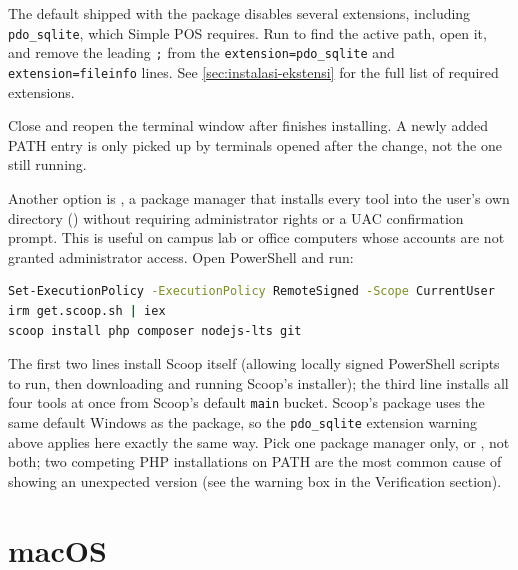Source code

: \begin{warningbox}
The default  shipped with the  package
disables several extensions, including \texttt{pdo\_sqlite}, which Simple
POS requires. Run  to find the active 
path, open it, and remove the leading \texttt{;} from the
\texttt{extension=pdo\_sqlite} and \texttt{extension=fileinfo} lines. See
\cref{sec:instalasi-ekstensi} for the full list of required extensions.
\end{warningbox}

\begin{tipbox}
Close and reopen the terminal window after  finishes
installing. A newly added PATH entry is only picked up by terminals
opened after the change, not the one still running.
\end{tipbox}

Another option is , a package manager that installs every tool
into the user's own directory ()
without requiring administrator rights or a UAC confirmation prompt. This
is useful on campus lab or office computers whose accounts are not granted
administrator access. Open PowerShell and run:

\begin{lstlisting}[language=bash]
Set-ExecutionPolicy -ExecutionPolicy RemoteSigned -Scope CurrentUser
irm get.scoop.sh | iex
scoop install php composer nodejs-lts git
\end{lstlisting}

\begin{notebox}
The first two lines install Scoop itself (allowing locally signed
PowerShell scripts to run, then downloading and running Scoop's
installer); the third line installs all four tools at once from Scoop's
default \texttt{main} bucket. Scoop's  package uses the same
default Windows  as the  package, so the
\texttt{pdo\_sqlite} extension warning above applies here exactly the
same way. Pick one package manager only,  or , not
both; two competing PHP installations on PATH are the most common cause
of  showing an unexpected version (see the warning box in the
Verification section).
\end{notebox}

\section{macOS}

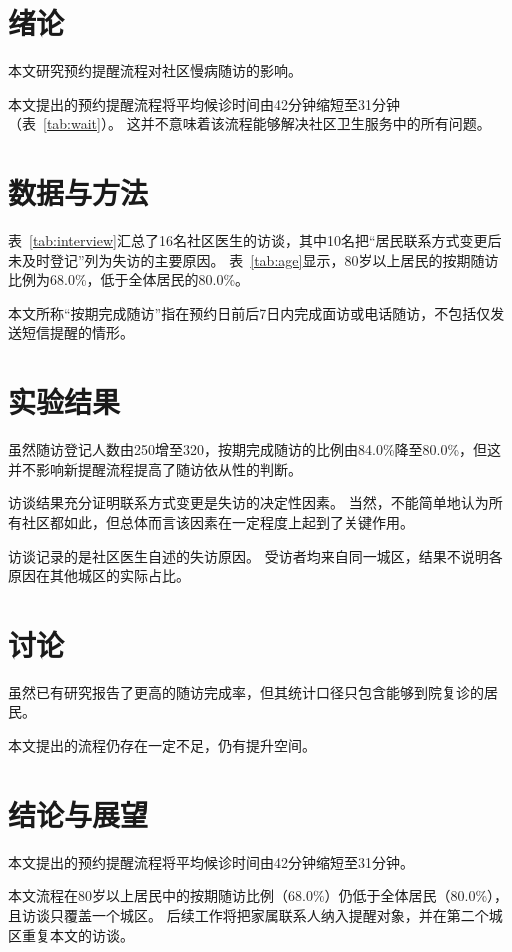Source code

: \documentclass{ctexart}
\begin{document}
\chapter{绪论}
本文研究预约提醒流程对社区慢病随访的影响。

本文提出的预约提醒流程将平均候诊时间由42分钟缩短至31分钟（表~\ref{tab:wait}）。
这并不意味着该流程能够解决社区卫生服务中的所有问题。

\chapter{数据与方法}
表~\ref{tab:interview}汇总了16名社区医生的访谈，其中10名把“居民联系方式变更后未及时登记”列为失访的主要原因。
表~\ref{tab:age}显示，80岁以上居民的按期随访比例为68.0\%，低于全体居民的80.0\%。

本文所称“按期完成随访”指在预约日前后7日内完成面访或电话随访，不包括仅发送短信提醒的情形。

\chapter{实验结果}
虽然随访登记人数由250增至320，按期完成随访的比例由84.0\%降至80.0\%，但这并不影响新提醒流程提高了随访依从性的判断。

访谈结果充分证明联系方式变更是失访的决定性因素。
当然，不能简单地认为所有社区都如此，但总体而言该因素在一定程度上起到了关键作用。

访谈记录的是社区医生自述的失访原因。
受访者均来自同一城区，结果不说明各原因在其他城区的实际占比。

\chapter{讨论}
虽然已有研究\cite{followup2020}报告了更高的随访完成率，但其统计口径只包含能够到院复诊的居民。

本文提出的流程仍存在一定不足，仍有提升空间。

\chapter{结论与展望}
本文提出的预约提醒流程将平均候诊时间由42分钟缩短至31分钟。

本文流程在80岁以上居民中的按期随访比例（68.0\%）仍低于全体居民（80.0\%），且访谈只覆盖一个城区。
后续工作将把家属联系人纳入提醒对象，并在第二个城区重复本文的访谈。
\end{document}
──────
WHAT THIS TASK INVOLVES: From the line containing "虽然随访登记人数由250增至" down to the final line of the records above, copy everything exactly and include nothing else.

ANSWER SPACE:
虽然随访登记人数由250增至320，按期完成随访的比例由84.0\%降至80.0\%，但这并不影响新提醒流程提高了随访依从性的判断。

访谈结果充分证明联系方式变更是失访的决定性因素。
当然，不能简单地认为所有社区都如此，但总体而言该因素在一定程度上起到了关键作用。

访谈记录的是社区医生自述的失访原因。
受访者均来自同一城区，结果不说明各原因在其他城区的实际占比。

\chapter{讨论}
虽然已有研究\cite{followup2020}报告了更高的随访完成率，但其统计口径只包含能够到院复诊的居民。

本文提出的流程仍存在一定不足，仍有提升空间。

\chapter{结论与展望}
本文提出的预约提醒流程将平均候诊时间由42分钟缩短至31分钟。

本文流程在80岁以上居民中的按期随访比例（68.0\%）仍低于全体居民（80.0\%），且访谈只覆盖一个城区。
后续工作将把家属联系人纳入提醒对象，并在第二个城区重复本文的访谈。
\end{document}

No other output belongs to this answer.